I'm actually having trouble understanding the above corollary. Can anyone please provide a numerical example of that corollary? Thank You So Very Much in advance.
Corollary If $a=\prod p_i^{a_i}$ and $b=\prod p_i^{b_i}$ where the $p_i$ are distinct primes, then $\gcd(a,b)=\prod p_i^{\min(a_i,b_i)}$. The LCM is $\prod p_i^{\max(a_i,b_i)}$ and the product of the last two expressions is $ab$.
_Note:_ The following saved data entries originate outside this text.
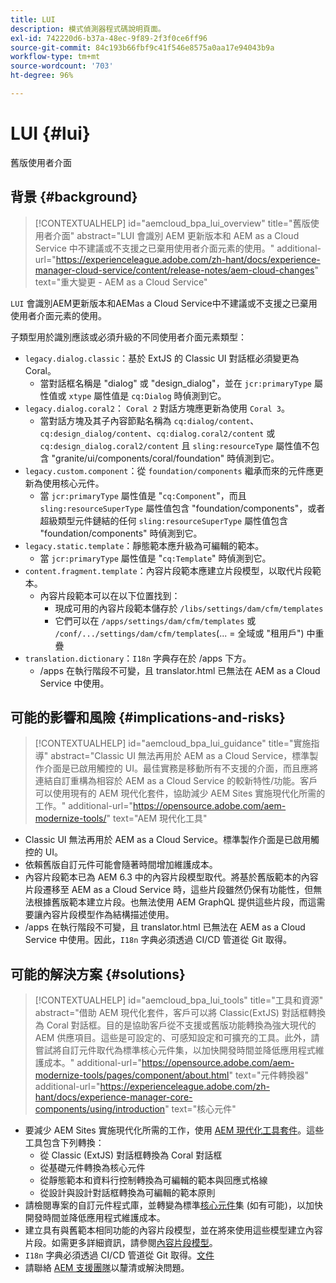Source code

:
 ```yaml
---
title: LUI
description: 模式偵測器程式碼說明頁面。
exl-id: 742220d6-b37a-48ec-9f89-2f3f0ce6ff96
source-git-commit: 84c193b66fbf9c41f546e8575a0aa17e94043b9a
workflow-type: tm+mt
source-wordcount: '703'
ht-degree: 96%

---
```


# LUI {#lui}

舊版使用者介面

## 背景 {#background}

>[!CONTEXTUALHELP]
>id="aemcloud_bpa_lui_overview"
>title="舊版使用者介面"
>abstract="LUI 會識別 AEM 更新版本和 AEM as a Cloud Service 中不建議或不支援之已棄用使用者介面元素的使用。"
>additional-url="https://experienceleague.adobe.com/zh-hant/docs/experience-manager-cloud-service/content/release-notes/aem-cloud-changes" text="重大變更 - AEM as a Cloud Service"

`LUI`  會識別AEM更新版本和AEMas a Cloud Service中不建議或不支援之已棄用使用者介面元素的使用。

子類型用於識別應該或必須升級的不同使用者介面元素類型：

* `legacy.dialog.classic`：基於 ExtJS 的 Classic UI 對話框必須變更為 Coral。
   * 當對話框名稱是 &quot;dialog&quot; 或 &quot;design_dialog&quot;，並在
`jcr:primaryType` 屬性值或 `xtype` 屬性值是 `cq:Dialog` 時偵測到它。
* `legacy.dialog.coral2`： `Coral 2` 對話方塊應更新為使用 `Coral 3`。
   * 當對話方塊及其子內容節點名稱為 `cq:dialog/content`、
     `cq:design_dialog/content`、`cq:dialog.coral2/content` 或 `cq:design_dialog.coral2/content`
且 `sling:resourceType` 屬性值不包含
&quot;granite/ui/components/coral/foundation&quot; 時偵測到它。
* `legacy.custom.component`：從 `foundation/components` 繼承而來的元件應更新為使用核心元件。
   * 當 `jcr:primaryType` 屬性值是 &quot;`cq:Component`&quot;，而且
     `sling:resourceSuperType` 屬性值包含 &quot;foundation/components&quot;，或者超級類型元件鏈結的任何
     `sling:resourceSuperType` 屬性值包含
&quot;foundation/components&quot; 時偵測到它。
* `legacy.static.template`：靜態範本應升級為可編輯的範本。
   * 當 `jcr:primaryType` 屬性值是 &quot;`cq:Template`&quot; 時偵測到它。
* `content.fragment.template`：內容片段範本應建立片段模型，以取代片段範本。
   * 內容片段範本可以在以下位置找到：
      * 現成可用的內容片段範本儲存於 `/libs/settings/dam/cfm/templates`
      * 它們可以在 `/apps/settings/dam/cfm/templates` 或 `/conf/.../settings/dam/cfm/templates`(... = 全域或 &quot;租用戶&quot;) 中重疊
* `translation.dictionary`：`I18n` 字典存在於 /apps 下方。
   * /apps 在執行階段不可變，且 translator.html 已無法在 AEM as a Cloud Service 中使用。

## 可能的影響和風險 {#implications-and-risks}

>[!CONTEXTUALHELP]
>id="aemcloud_bpa_lui_guidance"
>title="實施指導"
>abstract="Classic UI 無法再用於 AEM as a Cloud Service，標準製作介面是已啟用觸控的 UI。最佳實務是移動所有不支援的介面，而且應將連結自訂重構為相容於 AEM as a Cloud Service 的較新特性/功能。客戶可以使用現有的 AEM 現代化套件，協助減少 AEM Sites 實施現代化所需的工作。"
>additional-url="https://opensource.adobe.com/aem-modernize-tools/" text="AEM 現代化工具"

* Classic UI 無法再用於 AEM as a Cloud Service。標準製作介面是已啟用觸控的 UI。
* 依賴舊版自訂元件可能會隨著時間增加維護成本。
* 內容片段範本已為 AEM 6.3 中的內容片段模型取代。將基於舊版範本的內容片段遷移至 AEM as a Cloud Service 時，這些片段雖然仍保有功能性，但無法根據舊版範本建立片段。也無法使用 AEM GraphQL 提供這些片段，而這需要讓內容片段模型作為結構描述使用。
* /apps 在執行階段不可變，且 translator.html 已無法在 AEM as a Cloud Service 中使用。因此，`I18n` 字典必須透過 CI/CD 管道從 Git 取得。

## 可能的解決方案 {#solutions}

>[!CONTEXTUALHELP]
>id="aemcloud_bpa_lui_tools"
>title="工具和資源"
>abstract="借助 AEM 現代化套件，客戶可以將 Classic(ExtJS) 對話框轉換為 Coral 對話框。目的是協助客戶從不支援或舊版功能轉換為強大現代的 AEM 供應項目。這些是可設定的、可感知設定和可擴充的工具。此外，請嘗試將自訂元件取代為標準核心元件集，以加快開發時間並降低應用程式維護成本。"
>additional-url="https://opensource.adobe.com/aem-modernize-tools/pages/component/about.html" text="元件轉換器"
>additional-url="https://experienceleague.adobe.com/zh-hant/docs/experience-manager-core-components/using/introduction" text="核心元件"

* 要減少 AEM Sites 實施現代化所需的工作，使用 [AEM 現代化工具套件](https://opensource.adobe.com/aem-modernize-tools/)。這些工具包含下列轉換：
   * 從 Classic (ExtJS) 對話框轉換為 Coral 對話框
   * 從基礎元件轉換為核心元件
   * 從靜態範本和資料行控制轉換為可編輯的範本與回應式格線
   * 從設計與設計對話框轉換為可編輯的範本原則
* 請檢閱專案的自訂元件程式庫，並轉變為標準[核心元件](https://experienceleague.adobe.com/zh-hant/docs/experience-manager-core-components/using/introduction)集 (如有可能)，以加快開發時間並降低應用程式維護成本。
* 建立具有與舊範本相同功能的內容片段模型，並在將來使用這些模型建立內容片段。如需更多詳細資訊，請參閱[內容片段模型](https://experienceleague.adobe.com/zh-hant/docs/experience-manager-65/content/assets/content-fragments/content-fragments-models)。
* `I18n` 字典必須透過 CI/CD 管道從 Git 取得。[文件](https://experienceleague.adobe.com/zh-hant/docs/experience-manager-cloud-service/content/release-notes/aem-cloud-changes#apps-libs-immutable)
* 請聯絡 [AEM 支援團隊](https://helpx.adobe.com/tw/enterprise/using/support-for-experience-cloud.html)以釐清或解決問題。
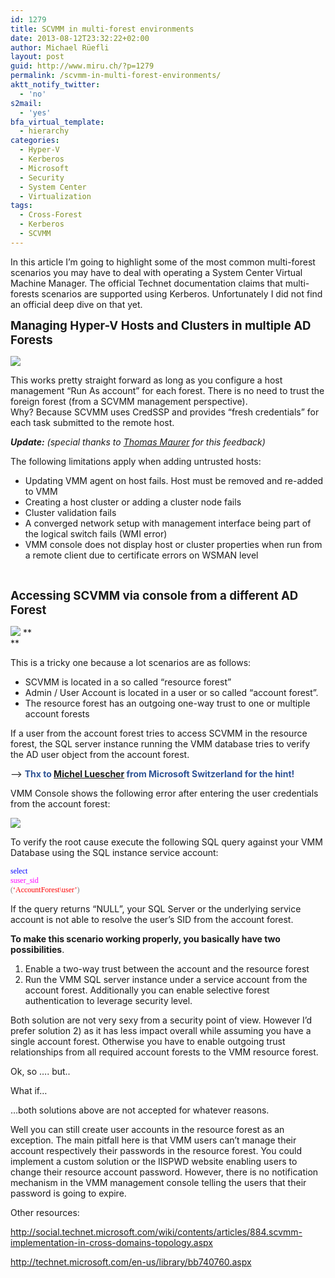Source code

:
 ```yaml
---
id: 1279
title: SCVMM in multi-forest environments
date: 2013-08-12T23:32:22+02:00
author: Michael Rüefli
layout: post
guid: http://www.miru.ch/?p=1279
permalink: /scvmm-in-multi-forest-environments/
aktt_notify_twitter:
  - 'no'
s2mail:
  - 'yes'
bfa_virtual_template:
  - hierarchy
categories:
  - Hyper-V
  - Kerberos
  - Microsoft
  - Security
  - System Center
  - Virtualization
tags:
  - Cross-Forest
  - Kerberos
  - SCVMM
---
```

In this article I&#8217;m going to highlight some of the most common multi-forest scenarios you may have to deal with operating a System Center Virtual Machine Manager. The official Technet documentation claims that multi-forests scenarios are supported using Kerberos. Unfortunately I did not find an official deep dive on that yet.

<span style="font-size: 14pt;"><strong>Managing Hyper-V Hosts and Clusters in multiple AD Forests<br /> </strong></span>

![](http://www.miru.ch/wp-content/uploads/2013/08/081213_2304_SCVMMinmult1.png) 

This works pretty straight forward as long as you configure a host management &#8220;Run As account&#8221; for each forest. There is no need to trust the foreign forest (from a SCVMM management perspective).  
Why? Because SCVMM uses CredSSP and provides &#8220;fresh credentials&#8221; for each task submitted to the remote host.

**_Update:_** _(special thanks to [Thomas Maurer](http://www.thomasmaurer.ch) for this feedback)_

The following limitations apply when adding untrusted hosts:

  * Updating VMM agent on host fails. Host must be removed and re-added to VMM
  * Creating a host cluster or adding a cluster node fails
  * Cluster validation fails
  * A converged network setup with management interface being part of the logical switch fails (WMI error)
  * VMM console does not display host or cluster properties when run from a remote client due to certificate errors on WSMAN level

&nbsp;

<span style="font-size: 14pt;"><strong>Accessing SCVMM via console from a different AD Forest<br /> </strong></span>

![](http://www.miru.ch/wp-content/uploads/2013/08/081213_2304_SCVMMinmult2.png) **  
** 

This is a tricky one because a lot scenarios are as follows:

  * SCVMM is located in a so called &#8220;resource forest&#8221;
  * Admin / User Account is located in a user or so called &#8220;account forest&#8221;.
  * The resource forest has an outgoing one-way trust to one or multiple account forests

If a user from the account forest tries to access SCVMM in the resource forest, the SQL server instance running the VMM database tries to verify the AD user object from the account forest.

&#8211;> <span style="color: #2f5496;"><strong>Thx to <a href="http://www.server-talk.eu">Michel Luescher</a> from Microsoft Switzerland for the hint!<br /> </strong></span>

VMM Console shows the following error after entering the user credentials from the account forest:

![](http://www.miru.ch/wp-content/uploads/2013/08/081213_2304_SCVMMinmult3.png) 

To verify the root cause execute the following SQL query against your VMM Database using the SQL instance service account:

<span style="font-family: Consolas; font-size: 9pt;"><span style="color: blue;">select</span><br /> <span style="color: fuchsia;">suser_sid<span style="color: blue;"><br /> <span style="color: gray;">(<span style="color: red;">&#8216;AccountForest\user&#8217;<span style="color: gray;">)<br /> </span></span></span></span></span></span>

If the query returns &#8220;NULL&#8221;, your SQL Server or the underlying service account is not able to resolve the user&#8217;s SID from the account forest.

**To make this scenario working properly, you basically have two possibilities**.

  1. Enable a two-way trust between the account and the resource forest
  2. Run the VMM SQL server instance under a service account from the account forest. Additionally you can enable selective forest authentication to leverage security level.

Both solution are not very sexy from a security point of view. However I&#8217;d prefer solution 2) as it has less impact overall while assuming you have a single account forest. Otherwise you have to enable outgoing trust relationships from all required account forests to the VMM resource forest.

Ok, so …. but..

What if…

…both solutions above are not accepted for whatever reasons.

Well you can still create user accounts in the resource forest as an exception. The main pitfall here is that VMM users can&#8217;t manage their account respectively their passwords in the resource forest. You could implement a custom solution or the IISPWD website enabling users to change their resource account password. However, there is no notification mechanism in the VMM management console telling the users that their password is going to expire.

Other resources:

<http://social.technet.microsoft.com/wiki/contents/articles/884.scvmm-implementation-in-cross-domains-topology.aspx>

<http://technet.microsoft.com/en-us/library/bb740760.aspx>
Certainly: consider $a=48=2^4\cdot 3$ and $b=40=2^3\cdot 5$. Then we let $p_1=2, p_2=3, p_3=5$ and observe that $a_1=4, a_2=1, a_3=0$ and $b_1=3, b_2=0, b_3=1$. Your corollary then tells us that \begin{align*} \gcd(48,40) &=\gcd(a,b) \\ &= \prod p_i^{\min(a_i,b_i)} \\ &= p_1^{\min(a_1,b_1)}\cdot p_2^{\min(a_2,b_2)}\cdot p_3^{\min(a_3,b_3)} \\ &= 2^{\min(4,3)}\cdot 3^{\min(1,0)}\cdot 5^{\min(0,1)} \\ &= 2^3\cdot 3^0 \cdot 5^0 \\ &= 8, \end{align*}
Using a similar method we determine that
\begin{align*} lcm(48,40) &=lcm(a,b) \\ &= \prod p_i^{\max(a_i,b_i)} \\ &= 2^4\cdot 3^1 \cdot 5^1 \\ &= 240. \end{align*}
We can then observe that $$ab=48\cdot 40=1920=8\cdot 140=\gcd(48,40)\cdot lcm(48,40)=\gcd(a,b)\cdot lcm(a,b).$$
Let me know if anything needs clarifying (and if anyone knows the command that Latex recognises as a math operator for lcm).